The interesting thing is that these ‘new massive deficits’ aren’t what they seem. They’re all predicated on the status quo.
So, effectively, London and her media bubble are saying ‘you can’t have it, because you can’t handle it’ while saying simultaneously ‘that debt, by the way, you’ve already got it, and we’re already covering it’
You see, the biggest part of that referendum business last year, was the ‘better together’ and ‘pooled resources’ bit.
When you look at it deeply, you quickly come to understand that what it’s all about is Westminster’s awareness that they’ve truly screwed things up; that and their unwillingness to be seen to have done so.
Let’s look at the scenarios.
Scenario one is FFA for Scots. We decide to do things differently, it’s successful, and egg gets thrown all over faces in the Palace in London.
Scenario two is we blow it with knobs on. Scenario two will not happen overnight, economies just don’t change that fast, but if we did, Westminster steps in, removes FFA and slaps Scots for being idiots, perhaps by 2% more on income tax until we pay for ‘our folly’ – they could even propose that going in – it’s a bet I’d take.
Regardless, that extra levy couldn’t really be assessed, because Scot’s are only 10% of the UK, and the UK umbrella debt wouldn’t change by much. Even if we awarded all our underprivileged double benefits, and doubled the size of the NHS, it might only add 5% more to the UK debt burden. For me, that 5% isn’t a reason to say ‘NO’ FFA.
Imagine what Westminster would gain if FFA was achieved unfettered and implemented, without requiring the Governor General’s approval.

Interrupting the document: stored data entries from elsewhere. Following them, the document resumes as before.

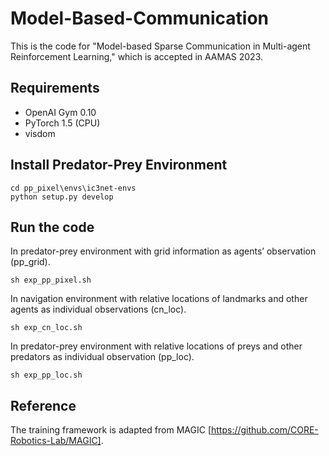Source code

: # Model-Based-Communication

This is the code for "Model-based Sparse Communication in Multi-agent Reinforcement Learning," which is accepted in AAMAS 2023.

## Requirements
* OpenAI Gym 0.10
* PyTorch 1.5 (CPU)
* visdom

## Install Predator-Prey Environment

    cd pp_pixel\envs\ic3net-envs
    python setup.py develop


## Run the code

In predator-prey environment with grid information as agents’ observation (pp_grid).

    sh exp_pp_pixel.sh

In navigation environment with relative locations of landmarks and other agents as individual observations (cn_loc).

    sh exp_cn_loc.sh

In predator-prey environment with relative locations of preys and other predators as individual observation (pp_loc).

    sh exp_pp_loc.sh
    
## Reference
The training framework is adapted from MAGIC [https://github.com/CORE-Robotics-Lab/MAGIC].
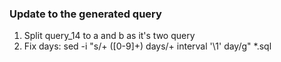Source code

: ### Update to the generated query

1. Split query_14 to a and b as it's two query
2. Fix days: sed -i "s/+ \([0-9]\+\) days/+ interval '\1' day/g" *.sql
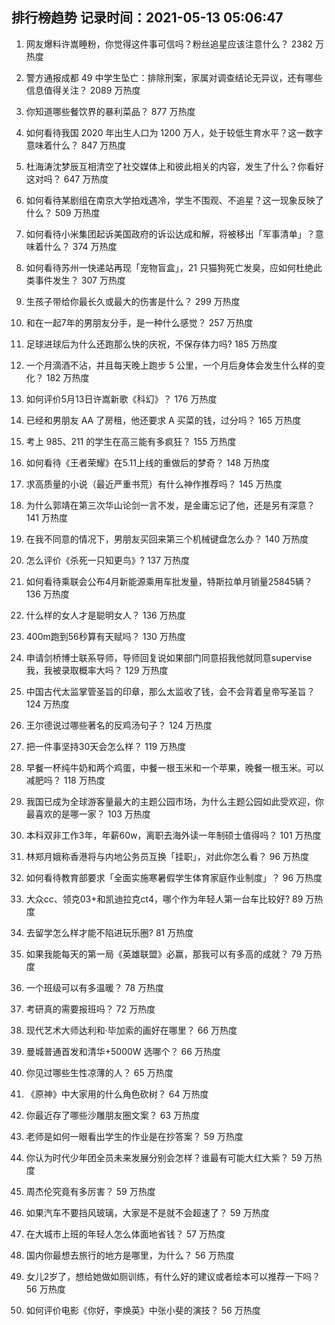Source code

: 
## 排行榜趋势 记录时间：2021-05-13 05:06:47
  
  1. 网友爆料许嵩睡粉，你觉得这件事可信吗？粉丝追星应该注意什么？ 2382 万热度
    
  2. 警方通报成都 49 中学生坠亡：排除刑案，家属对调查结论无异议，还有哪些信息值得关注？ 2089 万热度
    
  3. 你知道哪些餐饮界的暴利菜品？ 877 万热度
    
  4. 如何看待我国 2020 年出生人口为 1200 万人，处于较低生育水平？这一数字意味着什么？ 847 万热度
    
  5. 杜海涛沈梦辰互相清空了社交媒体上和彼此相关的内容，发生了什么？你看好这对吗？ 647 万热度
    
  6. 如何看待某剧组在南京大学拍戏遇冷，学生不围观、不追星？这一现象反映了什么？ 509 万热度
    
  7. 如何看待小米集团起诉美国政府的诉讼达成和解，将被移出「军事清单」？意味着什么？ 374 万热度
    
  8. 如何看待苏州一快递站再现「宠物盲盒」，21 只猫狗死亡发臭，应如何杜绝此类事件发生？ 307 万热度
    
  9. 生孩子带给你最长久或最大的伤害是什么？ 299 万热度
    
  10. 和在一起7年的男朋友分手，是一种什么感觉？ 257 万热度
    
  11. 足球进球后为什么还跑那么快的庆祝，不保存体力吗? 185 万热度
    
  12. 一个月滴酒不沾，并且每天晚上跑步 5 公里，一个月后身体会发生什么样的变化？ 182 万热度
    
  13. 如何评价5月13日许嵩新歌《科幻》？ 176 万热度
    
  14. 已经和男朋友 AA 了房租，他还要求 A 买菜的钱，过分吗？ 165 万热度
    
  15. 考上 985、211 的学生在高三能有多疯狂？ 155 万热度
    
  16. 如何看待《王者荣耀》在5.11上线的重做后的梦奇？ 148 万热度
    
  17. 求高质量的小说（最近严重书荒）有什么神作推荐吗？ 145 万热度
    
  18. 为什么郭靖在第三次华山论剑一言不发，是金庸忘记了他，还是另有深意？ 141 万热度
    
  19. 在我不同意的情况下，男朋友买回来第三个机械键盘怎么办？ 140 万热度
    
  20. 怎么评价《杀死一只知更鸟》? 137 万热度
    
  21. 如何看待乘联会公布4月新能源乘用车批发量，特斯拉单月销量25845辆？ 136 万热度
    
  22. 什么样的女人才是聪明女人？ 136 万热度
    
  23. 400m跑到56秒算有天赋吗？ 130 万热度
    
  24. 申请剑桥博士联系导师，导师回复说如果部门同意招我他就同意supervise我，我被录取概率大吗？ 129 万热度
    
  25. 中国古代太监掌管圣旨的印章，那么太监收了钱，会不会背着皇帝写圣旨？ 124 万热度
    
  26. 王尔德说过哪些著名的反鸡汤句子？ 124 万热度
    
  27. 把一件事坚持30天会怎么样？ 119 万热度
    
  28. 早餐一杯纯牛奶和两个鸡蛋，中餐一根玉米和一个苹果，晚餐一根玉米。可以减肥吗？ 118 万热度
    
  29. 我国已成为全球游客量最大的主题公园市场，为什么主题公园如此受欢迎，你最喜欢的是哪一家？ 103 万热度
    
  30. 本科双非工作3年，年薪60w，离职去海外读一年制硕士值得吗？ 101 万热度
    
  31. 林郑月娥称香港将与内地公务员互换「挂职」，对此你怎么看？ 96 万热度
    
  32. 如何看待教育部要求「全面实施寒暑假学生体育家庭作业制度」？ 96 万热度
    
  33. 大众cc、领克03+和凯迪拉克ct4，哪个作为年轻人第一台车比较好? 89 万热度
    
  34. 去留学怎么样才能不陷进玩乐圈? 81 万热度
    
  35. 如果我能每天的第一局《英雄联盟》必赢，那我可以有多高的成就？ 79 万热度
    
  36. 一个班级可以有多温暖？ 78 万热度
    
  37. 考研真的需要报班吗？ 72 万热度
    
  38. 现代艺术大师达利和·毕加索的画好在哪里？ 66 万热度
    
  39. 曼城普通首发和清华+5000W 选哪个？ 66 万热度
    
  40. 你见过哪些生性凉薄的人？ 65 万热度
    
  41. 《原神》中大家用的什么角色砍树？ 64 万热度
    
  42. 你最近存了哪些沙雕朋友圈文案？ 63 万热度
    
  43. 老师是如何一眼看出学生的作业是在抄答案？ 59 万热度
    
  44. 你认为时代少年团全员未来发展分别会怎样？谁最有可能大红大紫？ 59 万热度
    
  45. 周杰伦究竟有多厉害？ 59 万热度
    
  46. 如果汽车不要挡风玻璃，大家是不是就不会超速了？ 59 万热度
    
  47. 在大城市上班的年轻人怎么体面地省钱？ 57 万热度
    
  48. 国内你最想去旅行的地方是哪里，为什么？ 56 万热度
    
  49. 女儿2岁了，想给她做如厕训练，有什么好的建议或者绘本可以推荐一下吗？ 56 万热度
    
  50. 如何评价电影《你好，李焕英》中张小斐的演技？ 56 万热度
    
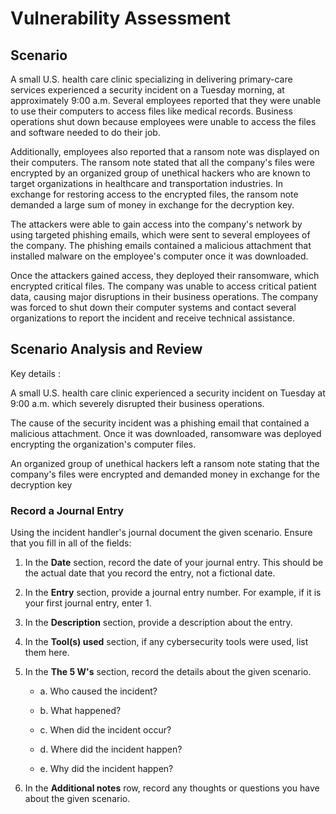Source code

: # Vulnerability Assessment 

## Scenario

A small U.S. health care clinic specializing in delivering primary-care services experienced a security incident on a Tuesday morning, at approximately 9:00 a.m. Several employees reported that they were unable to use their computers to access files like medical records. Business operations shut down because employees were unable to access the files and software needed to do their job.

Additionally, employees also reported that a ransom note was displayed on their computers. The ransom note stated that all the company's files were encrypted by an organized group of unethical hackers who are known to target organizations in healthcare and transportation industries. In exchange for restoring access to the encrypted files, the ransom note demanded a large sum of money in exchange for the decryption key. 

The attackers were able to gain access into the company's network by using targeted phishing emails, which were sent to several employees of the company. The phishing emails contained a malicious attachment that installed malware on the employee's computer once it was downloaded.

Once the attackers gained access, they deployed their ransomware, which encrypted critical files. The company was unable to access critical patient data, causing major disruptions in their business operations. The company was forced to shut down their computer systems and contact several organizations to report the incident and receive technical assistance.

## Scenario Analysis and Review 

Key details : 

A small U.S. health care clinic experienced a security incident on Tuesday at 9:00 a.m. which severely disrupted their business operations.

The cause of the security incident was a phishing email that contained a malicious attachment. Once it was downloaded, ransomware was deployed encrypting the organization's computer files.

An organized group of unethical hackers left a ransom note stating that the company's files were encrypted and demanded money in exchange for the decryption key   

### Record a Journal Entry

Using the incident handler's journal document the given scenario. Ensure that you fill in all of the fields:

1. In the **Date** section, record the date of your journal entry. This should be the actual date that you record the entry, not a fictional date.

2. In the **Entry** section, provide a journal entry number. For example, if it is your first journal entry, enter 1.

3. In the **Description** section, provide a description about the entry.

4. In the **Tool(s) used** section, if any cybersecurity tools were used, list them here. 

5. In the **The 5 W's** section, record the details about the given scenario.

     * a. Who caused the incident?

     * b. What happened?

     * c. When did the incident occur?

     * d. Where did the incident happen?

     * e. Why did the incident happen?

6. In the **Additional notes** row, record any thoughts or questions you have about the given scenario.
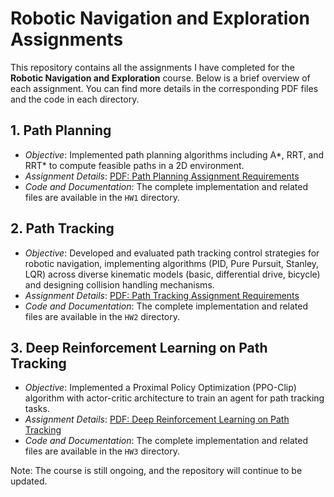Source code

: # Robotic Navigation and Exploration Assignments

This repository contains all the assignments I have completed for the **Robotic Navigation and Exploration** course. Below is a brief overview of each assignment. You can find more details in the corresponding PDF files and the code in each directory.

## 1. Path Planning
- *Objective*: Implemented path planning algorithms including A*, RRT, and RRT* to compute feasible paths in a 2D environment. 
- *Assignment Details*: [PDF: Path Planning Assignment Requirements](https://github.com/hsylin/Robotic-Navigation-and-Exploration/blob/main/HW1/HW1.pdf)
- *Code and Documentation*: The complete implementation and related files are available in the `HW1` directory.

## 2. Path Tracking
- *Objective*: Developed and evaluated path tracking control strategies for robotic navigation, implementing algorithms (PID, Pure Pursuit, Stanley, LQR) across diverse kinematic models (basic, differential drive, bicycle) and designing collision handling mechanisms.
- *Assignment Details*: [PDF: Path Tracking Assignment Requirements](https://github.com/hsylin/Robotic-Navigation-and-Exploration/blob/main/HW2/HW2.pdf)
- *Code and Documentation*: The complete implementation and related files are available in the `HW2` directory.

## 3. Deep Reinforcement Learning on Path Tracking
- *Objective*: Implemented a Proximal Policy Optimization (PPO-Clip) algorithm with actor-critic architecture to train an agent for path tracking tasks.
- *Assignment Details*: [PDF: Deep Reinforcement Learning on Path Tracking](https://github.com/hsylin/Robotic-Navigation-and-Exploration/blob/main/HW3/HW3.pdf)
- *Code and Documentation*: The complete implementation and related files are available in the `HW3` directory.

Note: The course is still ongoing, and the repository will continue to be updated.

Now imagine it failing, and that little penalty being imposed for a handful of years.
Effectively you’d do what George Robertson in fact claimed of Devolution, you’d kill the demands for ‘more’ stone dead, at least you’d do so in enough Scot’s eyes to stop the Nationalists movement in its tracks.
What will happen if FFA is an unmitigated success? You will end up with a thriving economy just humming along; an economy that benefits everyone, Scots and the Union alike.
If it’s just little different, then it’ll not cost either party more, if it doesn’t actually save money. Government is returned closer to the people, never a bad thing, and responsibility returns to a more local level.
Effectively, the only reason then for Westminster not following FFA is because they believe it will succeed. And they’re scared of that, because in that success they’ll see a demand for more powers and a lessening of their own prestige and influence.
Why should they believe that? They’ve every reason in the world. Just look at Holyrood, the ‘wee pretendy parliament’, which was just called an executive but is now in the eyes of the world an actual ‘Parliament’, with a respected ‘First Minister’.
We demonstrated with Holyrood that although they ‘gied us lemons, we made lemonade’. Westminster and her backers are truly terrified to see what we might achieve with FFA.